__Problem description__
The records below need to be repeated exactly, with every picture left out.

__Recorded information__
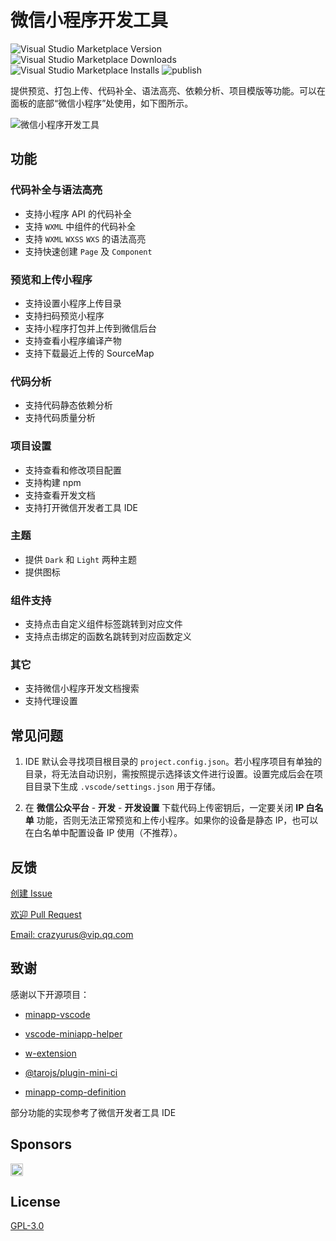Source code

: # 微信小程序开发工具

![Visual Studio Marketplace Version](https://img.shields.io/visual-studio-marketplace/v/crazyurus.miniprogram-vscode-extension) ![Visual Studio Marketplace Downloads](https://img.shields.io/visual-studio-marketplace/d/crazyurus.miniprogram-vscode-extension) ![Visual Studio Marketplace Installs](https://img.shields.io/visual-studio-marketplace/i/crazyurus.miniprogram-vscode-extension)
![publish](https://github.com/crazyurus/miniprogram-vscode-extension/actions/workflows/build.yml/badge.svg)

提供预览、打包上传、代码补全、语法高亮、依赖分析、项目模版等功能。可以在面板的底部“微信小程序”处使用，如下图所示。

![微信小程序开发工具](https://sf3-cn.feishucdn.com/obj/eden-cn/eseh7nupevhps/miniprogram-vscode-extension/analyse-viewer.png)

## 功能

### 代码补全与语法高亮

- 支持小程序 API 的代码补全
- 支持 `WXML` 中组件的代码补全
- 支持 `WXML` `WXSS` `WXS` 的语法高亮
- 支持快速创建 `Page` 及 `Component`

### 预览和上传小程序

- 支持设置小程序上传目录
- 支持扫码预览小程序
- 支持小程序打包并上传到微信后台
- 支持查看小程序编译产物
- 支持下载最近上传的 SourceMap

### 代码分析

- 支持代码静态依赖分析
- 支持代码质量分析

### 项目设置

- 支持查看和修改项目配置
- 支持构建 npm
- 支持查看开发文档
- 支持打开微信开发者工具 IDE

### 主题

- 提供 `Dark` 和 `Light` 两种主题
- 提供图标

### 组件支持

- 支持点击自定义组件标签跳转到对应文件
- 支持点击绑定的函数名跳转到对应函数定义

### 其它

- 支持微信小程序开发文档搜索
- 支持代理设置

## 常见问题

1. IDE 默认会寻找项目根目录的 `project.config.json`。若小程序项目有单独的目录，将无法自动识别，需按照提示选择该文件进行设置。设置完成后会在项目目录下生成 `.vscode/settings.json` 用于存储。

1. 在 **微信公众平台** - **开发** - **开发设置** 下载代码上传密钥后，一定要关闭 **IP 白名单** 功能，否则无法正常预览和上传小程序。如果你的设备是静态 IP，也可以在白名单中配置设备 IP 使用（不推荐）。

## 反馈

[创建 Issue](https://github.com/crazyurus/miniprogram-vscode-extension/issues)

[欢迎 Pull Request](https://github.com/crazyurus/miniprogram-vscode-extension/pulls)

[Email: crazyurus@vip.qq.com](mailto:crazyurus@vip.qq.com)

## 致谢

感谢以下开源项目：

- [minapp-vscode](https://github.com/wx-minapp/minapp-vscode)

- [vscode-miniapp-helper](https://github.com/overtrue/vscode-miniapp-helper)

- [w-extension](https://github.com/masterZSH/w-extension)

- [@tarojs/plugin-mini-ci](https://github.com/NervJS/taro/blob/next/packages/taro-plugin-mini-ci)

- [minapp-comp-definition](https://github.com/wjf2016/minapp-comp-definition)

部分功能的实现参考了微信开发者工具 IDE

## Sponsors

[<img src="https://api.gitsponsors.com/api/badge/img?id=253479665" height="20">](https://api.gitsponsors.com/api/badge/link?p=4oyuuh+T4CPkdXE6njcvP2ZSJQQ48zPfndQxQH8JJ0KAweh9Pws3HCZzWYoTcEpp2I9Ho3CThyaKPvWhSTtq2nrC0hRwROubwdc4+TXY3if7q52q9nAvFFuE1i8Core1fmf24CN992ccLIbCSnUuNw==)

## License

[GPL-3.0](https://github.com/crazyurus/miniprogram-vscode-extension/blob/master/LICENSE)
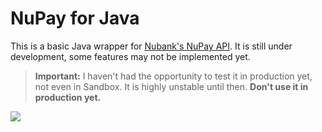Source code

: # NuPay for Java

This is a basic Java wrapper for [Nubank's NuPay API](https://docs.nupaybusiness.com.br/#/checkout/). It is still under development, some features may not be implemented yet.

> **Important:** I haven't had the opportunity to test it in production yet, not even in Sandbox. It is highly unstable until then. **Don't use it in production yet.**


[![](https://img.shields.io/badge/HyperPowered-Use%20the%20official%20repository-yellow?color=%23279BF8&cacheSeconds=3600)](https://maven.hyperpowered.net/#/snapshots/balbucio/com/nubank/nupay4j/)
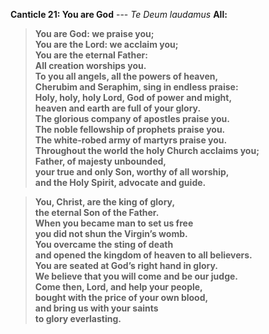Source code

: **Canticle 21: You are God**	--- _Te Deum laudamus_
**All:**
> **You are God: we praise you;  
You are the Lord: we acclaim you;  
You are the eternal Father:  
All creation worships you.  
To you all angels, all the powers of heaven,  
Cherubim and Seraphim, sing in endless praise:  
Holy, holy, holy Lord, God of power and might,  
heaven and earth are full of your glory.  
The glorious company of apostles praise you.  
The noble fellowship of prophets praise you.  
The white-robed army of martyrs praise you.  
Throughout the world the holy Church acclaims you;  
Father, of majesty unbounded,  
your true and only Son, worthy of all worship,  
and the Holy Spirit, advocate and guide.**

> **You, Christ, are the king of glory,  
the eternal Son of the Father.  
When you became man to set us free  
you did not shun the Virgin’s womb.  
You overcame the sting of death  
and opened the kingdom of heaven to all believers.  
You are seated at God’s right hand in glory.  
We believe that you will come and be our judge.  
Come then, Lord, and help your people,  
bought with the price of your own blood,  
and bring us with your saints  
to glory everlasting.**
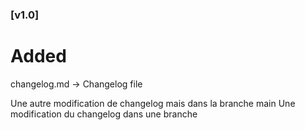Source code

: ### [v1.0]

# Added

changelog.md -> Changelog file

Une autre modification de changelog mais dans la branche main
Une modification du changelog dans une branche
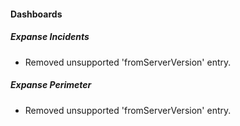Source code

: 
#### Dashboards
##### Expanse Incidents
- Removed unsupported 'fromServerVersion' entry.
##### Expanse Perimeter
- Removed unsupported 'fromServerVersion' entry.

__Completed task__
Source code

: # 微信小程序开发工具

![Visual Studio Marketplace Version](https://img.shields.io/visual-studio-marketplace/v/crazyurus.miniprogram-vscode-extension) ![Visual Studio Marketplace Downloads](https://img.shields.io/visual-studio-marketplace/d/crazyurus.miniprogram-vscode-extension) ![Visual Studio Marketplace Installs](https://img.shields.io/visual-studio-marketplace/i/crazyurus.miniprogram-vscode-extension)
![publish](https://github.com/crazyurus/miniprogram-vscode-extension/actions/workflows/build.yml/badge.svg)

提供预览、打包上传、代码补全、语法高亮、依赖分析、项目模版等功能。可以在面板的底部“微信小程序”处使用，如下图所示。

![微信小程序开发工具](https://sf3-cn.feishucdn.com/obj/eden-cn/eseh7nupevhps/miniprogram-vscode-extension/analyse-viewer.png)

## 功能

### 代码补全与语法高亮

- 支持小程序 API 的代码补全
- 支持 `WXML` 中组件的代码补全
- 支持 `WXML` `WXSS` `WXS` 的语法高亮
- 支持快速创建 `Page` 及 `Component`

### 预览和上传小程序

- 支持设置小程序上传目录
- 支持扫码预览小程序
- 支持小程序打包并上传到微信后台
- 支持查看小程序编译产物
- 支持下载最近上传的 SourceMap

### 代码分析

- 支持代码静态依赖分析
- 支持代码质量分析

### 项目设置

- 支持查看和修改项目配置
- 支持构建 npm
- 支持查看开发文档
- 支持打开微信开发者工具 IDE

### 主题

- 提供 `Dark` 和 `Light` 两种主题
- 提供图标

### 组件支持

- 支持点击自定义组件标签跳转到对应文件
- 支持点击绑定的函数名跳转到对应函数定义

### 其它

- 支持微信小程序开发文档搜索
- 支持代理设置

## 常见问题

1. IDE 默认会寻找项目根目录的 `project.config.json`。若小程序项目有单独的目录，将无法自动识别，需按照提示选择该文件进行设置。设置完成后会在项目目录下生成 `.vscode/settings.json` 用于存储。

1. 在 **微信公众平台** - **开发** - **开发设置** 下载代码上传密钥后，一定要关闭 **IP 白名单** 功能，否则无法正常预览和上传小程序。如果你的设备是静态 IP，也可以在白名单中配置设备 IP 使用（不推荐）。

## 反馈

[创建 Issue](https://github.com/crazyurus/miniprogram-vscode-extension/issues)

[欢迎 Pull Request](https://github.com/crazyurus/miniprogram-vscode-extension/pulls)

[Email: crazyurus@vip.qq.com](mailto:crazyurus@vip.qq.com)

## 致谢

感谢以下开源项目：

- [minapp-vscode](https://github.com/wx-minapp/minapp-vscode)

- [vscode-miniapp-helper](https://github.com/overtrue/vscode-miniapp-helper)

- [w-extension](https://github.com/masterZSH/w-extension)

- [@tarojs/plugin-mini-ci](https://github.com/NervJS/taro/blob/next/packages/taro-plugin-mini-ci)

- [minapp-comp-definition](https://github.com/wjf2016/minapp-comp-definition)

部分功能的实现参考了微信开发者工具 IDE

## Sponsors

[<img src="https://api.gitsponsors.com/api/badge/img?id=253479665" height="20">](https://api.gitsponsors.com/api/badge/link?p=4oyuuh+T4CPkdXE6njcvP2ZSJQQ48zPfndQxQH8JJ0KAweh9Pws3HCZzWYoTcEpp2I9Ho3CThyaKPvWhSTtq2nrC0hRwROubwdc4+TXY3if7q52q9nAvFFuE1i8Core1fmf24CN992ccLIbCSnUuNw==)

## License

[GPL-3.0](https://github.com/crazyurus/miniprogram-vscode-extension/blob/master/LICENSE)
Source code

: # NuPay for Java

This is a basic Java wrapper for [Nubank's NuPay API](https://docs.nupaybusiness.com.br/#/checkout/). It is still under development, some features may not be implemented yet.

> **Important:** I haven't had the opportunity to test it in production yet, not even in Sandbox. It is highly unstable until then. **Don't use it in production yet.**


[![](https://img.shields.io/badge/HyperPowered-Use%20the%20official%20repository-yellow?color=%23279BF8&cacheSeconds=3600)](https://maven.hyperpowered.net/#/snapshots/balbucio/com/nubank/nupay4j/)
Source code

: **Canticle 21: You are God**	--- _Te Deum laudamus_
**All:**
> **You are God: we praise you;  
You are the Lord: we acclaim you;  
You are the eternal Father:  
All creation worships you.  
To you all angels, all the powers of heaven,  
Cherubim and Seraphim, sing in endless praise:  
Holy, holy, holy Lord, God of power and might,  
heaven and earth are full of your glory.  
The glorious company of apostles praise you.  
The noble fellowship of prophets praise you.  
The white-robed army of martyrs praise you.  
Throughout the world the holy Church acclaims you;  
Father, of majesty unbounded,  
your true and only Son, worthy of all worship,  
and the Holy Spirit, advocate and guide.**

> **You, Christ, are the king of glory,  
the eternal Son of the Father.  
When you became man to set us free  
you did not shun the Virgin’s womb.  
You overcame the sting of death  
and opened the kingdom of heaven to all believers.  
You are seated at God’s right hand in glory.  
We believe that you will come and be our judge.  
Come then, Lord, and help your people,  
bought with the price of your own blood,  
and bring us with your saints  
to glory everlasting.**
Source code

: ### [v1.0]

# Added

changelog.md -> Changelog file

Une autre modification de changelog mais dans la branche main
Une modification du changelog dans une branche
Source code

: 
#### Dashboards
##### Expanse Incidents
- Removed unsupported 'fromServerVersion' entry.
##### Expanse Perimeter
- Removed unsupported 'fromServerVersion' entry.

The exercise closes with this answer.